Work to be completed:
Among the lines of the records below, count those with the word "monitor". Reply with that number alone.

Data under study:

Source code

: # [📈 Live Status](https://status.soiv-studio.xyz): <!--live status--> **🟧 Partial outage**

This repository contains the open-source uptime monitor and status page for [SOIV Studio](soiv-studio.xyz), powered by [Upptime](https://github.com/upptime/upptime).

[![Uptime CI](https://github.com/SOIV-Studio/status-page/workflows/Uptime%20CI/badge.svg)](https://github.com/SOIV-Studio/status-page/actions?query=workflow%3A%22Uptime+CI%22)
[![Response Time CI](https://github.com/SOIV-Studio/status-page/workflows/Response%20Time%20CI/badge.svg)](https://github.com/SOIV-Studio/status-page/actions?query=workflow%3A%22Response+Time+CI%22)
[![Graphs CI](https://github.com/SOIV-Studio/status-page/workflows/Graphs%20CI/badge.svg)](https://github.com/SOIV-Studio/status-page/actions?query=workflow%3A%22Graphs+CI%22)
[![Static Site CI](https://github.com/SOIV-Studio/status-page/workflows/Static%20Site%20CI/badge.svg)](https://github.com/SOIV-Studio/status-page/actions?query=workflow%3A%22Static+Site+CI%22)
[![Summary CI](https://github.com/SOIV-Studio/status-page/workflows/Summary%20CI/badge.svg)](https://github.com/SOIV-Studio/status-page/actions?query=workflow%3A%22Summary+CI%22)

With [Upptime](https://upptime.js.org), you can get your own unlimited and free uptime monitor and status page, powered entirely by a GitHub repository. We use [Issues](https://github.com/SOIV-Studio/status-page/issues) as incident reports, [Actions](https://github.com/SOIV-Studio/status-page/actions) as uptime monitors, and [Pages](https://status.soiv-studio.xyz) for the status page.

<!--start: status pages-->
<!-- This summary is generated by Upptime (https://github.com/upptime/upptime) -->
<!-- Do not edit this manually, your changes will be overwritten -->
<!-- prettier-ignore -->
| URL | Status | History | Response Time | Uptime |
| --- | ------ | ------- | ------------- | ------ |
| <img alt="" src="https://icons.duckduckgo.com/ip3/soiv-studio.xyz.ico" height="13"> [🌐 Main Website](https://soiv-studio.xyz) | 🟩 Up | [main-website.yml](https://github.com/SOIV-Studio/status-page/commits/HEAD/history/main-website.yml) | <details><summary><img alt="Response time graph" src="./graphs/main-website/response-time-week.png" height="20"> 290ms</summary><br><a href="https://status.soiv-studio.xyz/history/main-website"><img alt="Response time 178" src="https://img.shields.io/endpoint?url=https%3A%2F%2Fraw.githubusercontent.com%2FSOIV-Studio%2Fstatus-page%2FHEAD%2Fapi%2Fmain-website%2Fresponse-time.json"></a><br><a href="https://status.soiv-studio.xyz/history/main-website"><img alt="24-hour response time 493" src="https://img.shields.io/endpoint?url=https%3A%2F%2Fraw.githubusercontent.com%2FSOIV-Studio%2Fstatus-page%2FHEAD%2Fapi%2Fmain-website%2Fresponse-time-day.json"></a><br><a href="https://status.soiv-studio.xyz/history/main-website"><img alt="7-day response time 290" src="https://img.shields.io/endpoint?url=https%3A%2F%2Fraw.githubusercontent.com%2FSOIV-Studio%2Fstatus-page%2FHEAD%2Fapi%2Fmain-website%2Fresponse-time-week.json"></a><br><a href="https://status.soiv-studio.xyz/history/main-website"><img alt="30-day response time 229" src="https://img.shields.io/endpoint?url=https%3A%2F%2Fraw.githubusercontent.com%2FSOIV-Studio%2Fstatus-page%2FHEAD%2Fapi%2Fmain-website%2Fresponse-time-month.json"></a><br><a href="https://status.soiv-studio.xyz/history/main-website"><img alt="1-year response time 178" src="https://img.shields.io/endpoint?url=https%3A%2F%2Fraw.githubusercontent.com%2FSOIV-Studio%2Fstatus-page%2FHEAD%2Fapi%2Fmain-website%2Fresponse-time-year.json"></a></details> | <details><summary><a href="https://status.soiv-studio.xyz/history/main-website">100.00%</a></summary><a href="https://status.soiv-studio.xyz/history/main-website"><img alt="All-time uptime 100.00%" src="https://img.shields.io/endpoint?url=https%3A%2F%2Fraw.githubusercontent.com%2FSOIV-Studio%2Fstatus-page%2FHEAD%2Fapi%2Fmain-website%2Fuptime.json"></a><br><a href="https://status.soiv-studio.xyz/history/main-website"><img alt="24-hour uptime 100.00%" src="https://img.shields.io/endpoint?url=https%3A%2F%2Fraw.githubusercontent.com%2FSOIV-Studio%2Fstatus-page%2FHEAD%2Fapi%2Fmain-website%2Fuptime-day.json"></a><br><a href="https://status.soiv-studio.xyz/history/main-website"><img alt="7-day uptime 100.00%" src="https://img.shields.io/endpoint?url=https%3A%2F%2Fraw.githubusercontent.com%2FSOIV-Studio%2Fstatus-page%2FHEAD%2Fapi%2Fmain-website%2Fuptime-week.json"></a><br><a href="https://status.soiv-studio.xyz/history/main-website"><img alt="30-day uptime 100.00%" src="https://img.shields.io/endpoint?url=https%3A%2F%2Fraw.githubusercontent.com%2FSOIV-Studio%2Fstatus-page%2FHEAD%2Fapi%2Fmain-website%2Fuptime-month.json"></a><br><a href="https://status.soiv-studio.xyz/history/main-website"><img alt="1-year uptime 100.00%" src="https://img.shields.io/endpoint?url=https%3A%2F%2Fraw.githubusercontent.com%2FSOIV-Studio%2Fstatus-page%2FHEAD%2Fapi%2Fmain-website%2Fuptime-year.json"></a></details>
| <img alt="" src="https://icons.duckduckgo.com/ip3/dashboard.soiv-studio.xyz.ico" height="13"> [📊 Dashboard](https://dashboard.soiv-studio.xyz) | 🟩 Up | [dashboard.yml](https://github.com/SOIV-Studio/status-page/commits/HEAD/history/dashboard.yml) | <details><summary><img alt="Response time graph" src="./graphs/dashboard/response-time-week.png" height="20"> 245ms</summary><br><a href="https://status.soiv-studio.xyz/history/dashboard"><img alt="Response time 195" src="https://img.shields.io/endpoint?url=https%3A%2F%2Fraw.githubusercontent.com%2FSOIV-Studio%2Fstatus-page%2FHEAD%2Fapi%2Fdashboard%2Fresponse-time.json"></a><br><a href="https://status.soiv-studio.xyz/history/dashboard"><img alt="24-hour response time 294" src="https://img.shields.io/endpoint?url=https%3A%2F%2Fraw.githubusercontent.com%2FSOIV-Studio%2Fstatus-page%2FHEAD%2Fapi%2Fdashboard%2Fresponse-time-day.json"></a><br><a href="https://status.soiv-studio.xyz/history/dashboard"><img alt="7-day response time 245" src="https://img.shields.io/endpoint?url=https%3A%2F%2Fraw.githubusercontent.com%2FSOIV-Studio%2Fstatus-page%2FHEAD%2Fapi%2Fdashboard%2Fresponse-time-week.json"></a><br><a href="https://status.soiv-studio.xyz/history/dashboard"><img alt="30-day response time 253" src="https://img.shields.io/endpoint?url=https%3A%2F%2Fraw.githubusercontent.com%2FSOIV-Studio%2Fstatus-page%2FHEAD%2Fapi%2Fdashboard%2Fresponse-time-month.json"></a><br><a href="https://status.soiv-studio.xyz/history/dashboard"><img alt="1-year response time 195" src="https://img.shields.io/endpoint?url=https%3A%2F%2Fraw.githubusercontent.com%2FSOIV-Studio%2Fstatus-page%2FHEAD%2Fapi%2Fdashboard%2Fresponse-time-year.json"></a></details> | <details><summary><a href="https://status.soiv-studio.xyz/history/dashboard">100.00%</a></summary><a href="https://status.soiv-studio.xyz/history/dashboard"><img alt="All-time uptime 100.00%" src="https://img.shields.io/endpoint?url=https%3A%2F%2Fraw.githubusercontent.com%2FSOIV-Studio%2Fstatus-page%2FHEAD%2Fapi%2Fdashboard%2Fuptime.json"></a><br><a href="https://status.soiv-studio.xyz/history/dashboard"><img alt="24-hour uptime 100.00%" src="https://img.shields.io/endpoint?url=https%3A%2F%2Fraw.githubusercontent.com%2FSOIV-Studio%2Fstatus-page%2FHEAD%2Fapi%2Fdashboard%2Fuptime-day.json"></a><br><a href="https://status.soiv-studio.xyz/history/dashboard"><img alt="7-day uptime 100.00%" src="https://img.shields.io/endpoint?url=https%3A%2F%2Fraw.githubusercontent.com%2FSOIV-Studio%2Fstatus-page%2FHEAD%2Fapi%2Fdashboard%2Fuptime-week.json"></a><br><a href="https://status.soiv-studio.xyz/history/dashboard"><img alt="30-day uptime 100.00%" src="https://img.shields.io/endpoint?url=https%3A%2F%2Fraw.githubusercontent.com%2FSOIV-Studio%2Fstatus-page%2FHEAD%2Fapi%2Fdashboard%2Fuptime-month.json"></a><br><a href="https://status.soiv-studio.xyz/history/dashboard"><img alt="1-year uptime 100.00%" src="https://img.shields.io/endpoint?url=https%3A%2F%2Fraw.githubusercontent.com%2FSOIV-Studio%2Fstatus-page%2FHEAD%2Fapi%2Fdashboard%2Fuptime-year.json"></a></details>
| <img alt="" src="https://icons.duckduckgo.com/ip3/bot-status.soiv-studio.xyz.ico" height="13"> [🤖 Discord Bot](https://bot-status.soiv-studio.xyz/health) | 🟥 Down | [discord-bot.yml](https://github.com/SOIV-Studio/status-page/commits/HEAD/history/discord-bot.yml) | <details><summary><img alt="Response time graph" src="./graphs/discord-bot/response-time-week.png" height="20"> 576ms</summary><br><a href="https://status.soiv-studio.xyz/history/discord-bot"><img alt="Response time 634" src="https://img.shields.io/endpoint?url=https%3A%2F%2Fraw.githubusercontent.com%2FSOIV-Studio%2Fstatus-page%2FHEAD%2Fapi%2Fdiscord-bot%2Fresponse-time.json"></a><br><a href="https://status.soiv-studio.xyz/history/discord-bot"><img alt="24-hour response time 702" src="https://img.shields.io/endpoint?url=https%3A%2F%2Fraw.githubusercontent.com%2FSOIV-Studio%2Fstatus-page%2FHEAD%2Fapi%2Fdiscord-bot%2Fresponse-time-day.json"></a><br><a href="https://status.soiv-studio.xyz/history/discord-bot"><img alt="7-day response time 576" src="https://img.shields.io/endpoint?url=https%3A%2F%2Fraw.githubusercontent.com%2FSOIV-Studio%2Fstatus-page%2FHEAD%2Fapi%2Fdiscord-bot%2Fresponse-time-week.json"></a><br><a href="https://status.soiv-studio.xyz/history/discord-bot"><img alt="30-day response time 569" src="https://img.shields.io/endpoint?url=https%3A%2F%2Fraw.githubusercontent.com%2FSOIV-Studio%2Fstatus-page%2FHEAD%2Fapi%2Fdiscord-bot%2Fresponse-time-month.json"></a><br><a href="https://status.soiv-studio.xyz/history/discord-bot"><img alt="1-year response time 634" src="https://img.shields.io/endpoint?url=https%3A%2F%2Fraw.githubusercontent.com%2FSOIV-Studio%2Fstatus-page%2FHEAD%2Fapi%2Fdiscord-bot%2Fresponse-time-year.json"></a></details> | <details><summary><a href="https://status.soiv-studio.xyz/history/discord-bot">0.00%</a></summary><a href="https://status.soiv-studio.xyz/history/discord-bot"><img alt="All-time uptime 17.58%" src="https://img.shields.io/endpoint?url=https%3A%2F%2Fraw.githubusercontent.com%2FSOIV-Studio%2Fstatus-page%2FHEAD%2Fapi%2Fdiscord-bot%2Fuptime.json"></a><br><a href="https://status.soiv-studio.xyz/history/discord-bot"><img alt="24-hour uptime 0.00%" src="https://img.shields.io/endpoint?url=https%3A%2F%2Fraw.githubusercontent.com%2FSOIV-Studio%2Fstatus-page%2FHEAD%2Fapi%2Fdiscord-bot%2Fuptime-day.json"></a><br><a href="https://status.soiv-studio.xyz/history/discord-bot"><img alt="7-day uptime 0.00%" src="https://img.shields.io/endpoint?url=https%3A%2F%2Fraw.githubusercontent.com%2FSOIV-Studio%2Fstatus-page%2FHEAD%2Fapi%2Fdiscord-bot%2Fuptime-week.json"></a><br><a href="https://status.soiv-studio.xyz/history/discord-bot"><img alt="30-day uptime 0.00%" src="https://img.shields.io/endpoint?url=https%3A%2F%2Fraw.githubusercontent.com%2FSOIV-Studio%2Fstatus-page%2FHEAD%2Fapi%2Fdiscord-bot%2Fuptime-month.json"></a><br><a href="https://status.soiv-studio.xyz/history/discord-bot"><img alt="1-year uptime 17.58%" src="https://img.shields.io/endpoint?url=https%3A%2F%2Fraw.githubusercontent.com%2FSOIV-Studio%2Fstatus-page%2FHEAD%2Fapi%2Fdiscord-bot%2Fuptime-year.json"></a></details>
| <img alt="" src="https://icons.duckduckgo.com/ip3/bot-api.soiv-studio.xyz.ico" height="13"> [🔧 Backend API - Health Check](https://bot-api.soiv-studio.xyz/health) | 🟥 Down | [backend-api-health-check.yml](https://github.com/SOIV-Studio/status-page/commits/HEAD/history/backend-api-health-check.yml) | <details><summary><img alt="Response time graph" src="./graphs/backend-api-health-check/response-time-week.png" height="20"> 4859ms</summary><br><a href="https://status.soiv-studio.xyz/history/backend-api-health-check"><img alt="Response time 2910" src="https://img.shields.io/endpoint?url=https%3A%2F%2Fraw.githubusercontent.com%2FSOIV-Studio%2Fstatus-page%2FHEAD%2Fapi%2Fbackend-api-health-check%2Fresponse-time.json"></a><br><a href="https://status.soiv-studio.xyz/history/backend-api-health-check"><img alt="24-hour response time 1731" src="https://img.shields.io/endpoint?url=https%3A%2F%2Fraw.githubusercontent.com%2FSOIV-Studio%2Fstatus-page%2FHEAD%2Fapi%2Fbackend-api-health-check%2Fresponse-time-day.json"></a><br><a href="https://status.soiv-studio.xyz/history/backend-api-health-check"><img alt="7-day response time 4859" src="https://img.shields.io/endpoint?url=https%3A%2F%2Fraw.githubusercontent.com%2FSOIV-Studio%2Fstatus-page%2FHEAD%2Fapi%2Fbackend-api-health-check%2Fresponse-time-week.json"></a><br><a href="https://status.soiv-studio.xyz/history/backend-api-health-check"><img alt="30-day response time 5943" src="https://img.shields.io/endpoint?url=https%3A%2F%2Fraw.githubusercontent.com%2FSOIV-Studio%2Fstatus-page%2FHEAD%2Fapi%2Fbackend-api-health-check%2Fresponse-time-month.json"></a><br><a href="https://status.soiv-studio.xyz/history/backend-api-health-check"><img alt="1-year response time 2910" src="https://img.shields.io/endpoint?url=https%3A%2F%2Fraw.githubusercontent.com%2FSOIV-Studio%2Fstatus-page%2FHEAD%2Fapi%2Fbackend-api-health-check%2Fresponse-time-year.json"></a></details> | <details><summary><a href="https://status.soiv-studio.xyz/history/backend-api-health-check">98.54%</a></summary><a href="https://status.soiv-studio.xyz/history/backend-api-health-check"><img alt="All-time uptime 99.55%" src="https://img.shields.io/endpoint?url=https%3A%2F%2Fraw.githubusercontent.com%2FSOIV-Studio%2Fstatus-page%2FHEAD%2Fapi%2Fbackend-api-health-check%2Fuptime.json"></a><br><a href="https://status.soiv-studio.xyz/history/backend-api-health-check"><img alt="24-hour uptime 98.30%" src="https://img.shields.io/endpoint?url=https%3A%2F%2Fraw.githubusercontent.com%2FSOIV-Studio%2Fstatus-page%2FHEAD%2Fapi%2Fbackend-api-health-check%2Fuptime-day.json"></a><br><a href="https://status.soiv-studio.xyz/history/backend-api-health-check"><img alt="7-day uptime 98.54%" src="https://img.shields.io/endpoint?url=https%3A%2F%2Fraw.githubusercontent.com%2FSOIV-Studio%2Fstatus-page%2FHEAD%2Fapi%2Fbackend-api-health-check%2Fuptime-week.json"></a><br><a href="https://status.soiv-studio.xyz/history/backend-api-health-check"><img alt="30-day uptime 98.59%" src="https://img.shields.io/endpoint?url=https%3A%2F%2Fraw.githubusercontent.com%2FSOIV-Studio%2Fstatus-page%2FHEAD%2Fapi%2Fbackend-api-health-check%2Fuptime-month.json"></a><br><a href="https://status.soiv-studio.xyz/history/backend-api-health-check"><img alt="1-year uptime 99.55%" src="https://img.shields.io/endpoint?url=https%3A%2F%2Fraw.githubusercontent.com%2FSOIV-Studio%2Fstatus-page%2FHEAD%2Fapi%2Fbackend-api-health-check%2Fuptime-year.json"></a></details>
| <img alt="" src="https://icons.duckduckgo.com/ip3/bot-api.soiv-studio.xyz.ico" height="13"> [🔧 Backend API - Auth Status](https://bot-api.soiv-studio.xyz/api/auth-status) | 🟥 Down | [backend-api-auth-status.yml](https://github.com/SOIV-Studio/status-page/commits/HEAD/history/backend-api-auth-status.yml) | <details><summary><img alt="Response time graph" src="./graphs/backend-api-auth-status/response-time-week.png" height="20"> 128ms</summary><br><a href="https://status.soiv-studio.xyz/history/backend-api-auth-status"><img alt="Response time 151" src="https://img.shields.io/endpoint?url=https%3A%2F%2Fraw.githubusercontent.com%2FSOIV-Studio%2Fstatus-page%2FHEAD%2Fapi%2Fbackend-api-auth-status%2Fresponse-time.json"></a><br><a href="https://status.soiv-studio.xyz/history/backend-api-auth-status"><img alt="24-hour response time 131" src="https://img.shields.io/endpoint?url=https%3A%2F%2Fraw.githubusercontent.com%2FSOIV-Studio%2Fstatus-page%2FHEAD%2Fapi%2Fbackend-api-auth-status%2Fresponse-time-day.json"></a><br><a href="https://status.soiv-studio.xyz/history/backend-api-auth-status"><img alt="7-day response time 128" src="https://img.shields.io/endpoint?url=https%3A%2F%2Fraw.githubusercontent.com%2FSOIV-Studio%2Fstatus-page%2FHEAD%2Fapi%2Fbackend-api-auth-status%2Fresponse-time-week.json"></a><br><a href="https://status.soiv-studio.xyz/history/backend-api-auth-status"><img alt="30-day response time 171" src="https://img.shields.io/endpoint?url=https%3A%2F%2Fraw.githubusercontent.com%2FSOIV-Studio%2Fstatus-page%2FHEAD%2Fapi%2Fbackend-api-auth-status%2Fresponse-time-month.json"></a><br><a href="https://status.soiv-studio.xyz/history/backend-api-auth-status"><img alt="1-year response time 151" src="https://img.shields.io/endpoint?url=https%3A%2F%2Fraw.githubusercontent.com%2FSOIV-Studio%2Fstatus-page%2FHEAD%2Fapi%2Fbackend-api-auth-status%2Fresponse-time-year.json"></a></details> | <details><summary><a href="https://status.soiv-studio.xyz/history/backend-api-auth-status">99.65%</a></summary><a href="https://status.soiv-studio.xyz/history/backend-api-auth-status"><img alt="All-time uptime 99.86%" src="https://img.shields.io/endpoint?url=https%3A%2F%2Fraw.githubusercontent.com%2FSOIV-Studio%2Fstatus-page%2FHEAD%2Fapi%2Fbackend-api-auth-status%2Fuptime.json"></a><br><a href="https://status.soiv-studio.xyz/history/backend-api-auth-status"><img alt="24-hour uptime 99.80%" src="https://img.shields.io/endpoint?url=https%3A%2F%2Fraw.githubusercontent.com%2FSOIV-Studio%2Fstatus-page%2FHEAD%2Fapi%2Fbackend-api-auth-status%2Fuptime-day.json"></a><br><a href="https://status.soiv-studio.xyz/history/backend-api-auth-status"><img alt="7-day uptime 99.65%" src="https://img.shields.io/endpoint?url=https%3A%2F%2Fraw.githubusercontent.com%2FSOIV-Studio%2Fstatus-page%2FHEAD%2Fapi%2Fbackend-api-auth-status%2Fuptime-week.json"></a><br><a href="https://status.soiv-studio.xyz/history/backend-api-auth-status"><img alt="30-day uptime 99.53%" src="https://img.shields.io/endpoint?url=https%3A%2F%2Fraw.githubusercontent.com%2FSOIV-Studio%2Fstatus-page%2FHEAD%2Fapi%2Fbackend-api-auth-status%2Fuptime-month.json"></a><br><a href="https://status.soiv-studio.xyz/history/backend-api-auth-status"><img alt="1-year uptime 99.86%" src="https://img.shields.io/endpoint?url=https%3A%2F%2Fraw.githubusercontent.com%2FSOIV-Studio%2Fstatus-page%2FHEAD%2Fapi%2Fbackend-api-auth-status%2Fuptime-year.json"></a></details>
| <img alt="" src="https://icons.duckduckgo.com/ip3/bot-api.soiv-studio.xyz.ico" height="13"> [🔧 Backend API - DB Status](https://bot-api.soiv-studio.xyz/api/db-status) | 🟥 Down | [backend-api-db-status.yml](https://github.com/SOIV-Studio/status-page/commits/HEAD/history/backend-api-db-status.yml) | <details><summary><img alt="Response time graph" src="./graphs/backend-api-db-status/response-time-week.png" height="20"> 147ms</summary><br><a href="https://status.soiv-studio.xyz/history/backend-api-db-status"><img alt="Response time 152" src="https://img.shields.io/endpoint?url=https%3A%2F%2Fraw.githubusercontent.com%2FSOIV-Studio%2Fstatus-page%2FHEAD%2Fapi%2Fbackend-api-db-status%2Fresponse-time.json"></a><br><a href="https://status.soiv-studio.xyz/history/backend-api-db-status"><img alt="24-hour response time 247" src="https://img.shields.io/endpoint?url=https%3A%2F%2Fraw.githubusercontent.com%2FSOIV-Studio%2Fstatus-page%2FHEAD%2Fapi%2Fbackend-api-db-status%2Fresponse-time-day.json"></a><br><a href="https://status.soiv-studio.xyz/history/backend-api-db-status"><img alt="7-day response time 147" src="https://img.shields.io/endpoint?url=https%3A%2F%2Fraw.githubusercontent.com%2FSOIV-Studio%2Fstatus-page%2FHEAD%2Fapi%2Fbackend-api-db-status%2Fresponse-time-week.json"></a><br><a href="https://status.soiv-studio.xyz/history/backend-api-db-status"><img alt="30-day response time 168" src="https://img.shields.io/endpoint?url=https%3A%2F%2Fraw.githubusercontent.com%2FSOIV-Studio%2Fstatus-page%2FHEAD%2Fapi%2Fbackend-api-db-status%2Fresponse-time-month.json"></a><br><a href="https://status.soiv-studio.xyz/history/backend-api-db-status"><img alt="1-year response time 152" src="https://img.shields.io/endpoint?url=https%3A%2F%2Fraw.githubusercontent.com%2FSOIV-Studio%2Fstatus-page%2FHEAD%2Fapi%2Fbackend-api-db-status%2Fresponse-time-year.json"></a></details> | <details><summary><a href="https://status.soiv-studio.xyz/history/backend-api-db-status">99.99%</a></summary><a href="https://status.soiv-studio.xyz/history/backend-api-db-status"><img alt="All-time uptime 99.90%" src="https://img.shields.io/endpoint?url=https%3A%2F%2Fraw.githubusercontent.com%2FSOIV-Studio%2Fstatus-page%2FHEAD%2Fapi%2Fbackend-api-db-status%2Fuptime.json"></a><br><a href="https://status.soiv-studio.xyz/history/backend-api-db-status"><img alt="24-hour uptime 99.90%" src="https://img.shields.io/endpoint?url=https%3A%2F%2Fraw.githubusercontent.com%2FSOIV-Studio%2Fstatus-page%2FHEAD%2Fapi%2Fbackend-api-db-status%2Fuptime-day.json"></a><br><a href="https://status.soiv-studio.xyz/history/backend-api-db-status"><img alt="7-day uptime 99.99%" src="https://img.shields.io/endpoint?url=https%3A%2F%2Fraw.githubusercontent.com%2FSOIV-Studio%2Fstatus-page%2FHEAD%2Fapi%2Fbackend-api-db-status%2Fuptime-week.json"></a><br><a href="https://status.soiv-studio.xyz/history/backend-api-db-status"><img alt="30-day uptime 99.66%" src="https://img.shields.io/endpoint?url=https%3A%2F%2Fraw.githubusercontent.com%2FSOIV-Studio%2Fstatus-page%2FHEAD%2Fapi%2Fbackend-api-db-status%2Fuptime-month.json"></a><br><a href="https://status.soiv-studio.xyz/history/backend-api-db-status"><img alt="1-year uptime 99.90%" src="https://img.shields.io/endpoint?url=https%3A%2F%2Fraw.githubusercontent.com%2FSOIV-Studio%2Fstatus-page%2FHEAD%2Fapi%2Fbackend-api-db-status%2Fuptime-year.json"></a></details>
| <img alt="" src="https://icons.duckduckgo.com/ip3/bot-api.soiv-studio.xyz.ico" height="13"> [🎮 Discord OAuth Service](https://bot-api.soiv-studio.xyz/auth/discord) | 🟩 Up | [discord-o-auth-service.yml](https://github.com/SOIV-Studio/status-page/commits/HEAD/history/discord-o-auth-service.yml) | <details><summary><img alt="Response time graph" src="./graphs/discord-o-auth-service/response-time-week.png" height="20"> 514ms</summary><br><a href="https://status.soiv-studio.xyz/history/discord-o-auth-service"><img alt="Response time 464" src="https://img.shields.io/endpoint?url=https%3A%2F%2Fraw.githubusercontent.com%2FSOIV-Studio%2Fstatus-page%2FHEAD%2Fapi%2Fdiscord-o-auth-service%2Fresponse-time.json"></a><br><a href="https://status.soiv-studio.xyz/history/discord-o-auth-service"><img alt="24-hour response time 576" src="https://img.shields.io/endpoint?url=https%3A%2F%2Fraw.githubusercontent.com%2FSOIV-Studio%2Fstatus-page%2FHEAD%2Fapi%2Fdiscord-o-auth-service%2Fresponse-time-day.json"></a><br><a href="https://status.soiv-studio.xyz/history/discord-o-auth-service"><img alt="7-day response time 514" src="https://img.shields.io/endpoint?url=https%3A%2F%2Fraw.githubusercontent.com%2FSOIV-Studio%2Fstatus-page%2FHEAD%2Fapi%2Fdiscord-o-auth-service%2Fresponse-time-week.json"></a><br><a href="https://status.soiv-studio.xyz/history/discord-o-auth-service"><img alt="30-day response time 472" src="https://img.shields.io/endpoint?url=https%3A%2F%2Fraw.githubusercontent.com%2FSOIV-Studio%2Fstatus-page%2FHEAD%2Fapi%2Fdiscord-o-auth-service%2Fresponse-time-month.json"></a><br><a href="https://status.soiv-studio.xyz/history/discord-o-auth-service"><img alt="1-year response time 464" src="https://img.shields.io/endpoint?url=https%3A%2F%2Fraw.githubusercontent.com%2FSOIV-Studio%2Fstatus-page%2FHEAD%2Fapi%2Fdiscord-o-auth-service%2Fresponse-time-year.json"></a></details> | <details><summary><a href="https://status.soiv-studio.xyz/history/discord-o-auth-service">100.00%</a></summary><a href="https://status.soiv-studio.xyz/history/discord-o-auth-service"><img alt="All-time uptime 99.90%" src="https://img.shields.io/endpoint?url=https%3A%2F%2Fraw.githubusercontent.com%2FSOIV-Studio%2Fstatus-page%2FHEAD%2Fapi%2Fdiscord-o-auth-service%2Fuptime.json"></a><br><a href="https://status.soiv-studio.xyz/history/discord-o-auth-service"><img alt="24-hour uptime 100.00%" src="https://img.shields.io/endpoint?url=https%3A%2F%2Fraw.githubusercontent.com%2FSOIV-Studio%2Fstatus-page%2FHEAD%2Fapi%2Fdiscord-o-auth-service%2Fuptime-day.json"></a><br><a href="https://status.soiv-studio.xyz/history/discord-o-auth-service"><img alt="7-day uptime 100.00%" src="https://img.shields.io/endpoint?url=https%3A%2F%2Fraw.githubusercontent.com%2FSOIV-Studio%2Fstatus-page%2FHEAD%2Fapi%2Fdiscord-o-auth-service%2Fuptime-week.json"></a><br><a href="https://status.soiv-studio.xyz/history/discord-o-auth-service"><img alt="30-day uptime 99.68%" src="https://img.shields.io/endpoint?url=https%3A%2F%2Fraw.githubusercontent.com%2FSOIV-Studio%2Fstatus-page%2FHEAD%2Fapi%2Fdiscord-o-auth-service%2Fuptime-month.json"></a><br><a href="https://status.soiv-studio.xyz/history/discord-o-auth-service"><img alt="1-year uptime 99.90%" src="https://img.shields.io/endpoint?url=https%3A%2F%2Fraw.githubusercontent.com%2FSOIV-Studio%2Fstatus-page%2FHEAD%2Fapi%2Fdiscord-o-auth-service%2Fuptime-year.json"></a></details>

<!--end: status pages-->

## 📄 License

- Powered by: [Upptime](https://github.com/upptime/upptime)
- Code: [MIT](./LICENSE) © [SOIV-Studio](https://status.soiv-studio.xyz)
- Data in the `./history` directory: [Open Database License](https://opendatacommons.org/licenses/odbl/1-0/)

Exercise solution:
2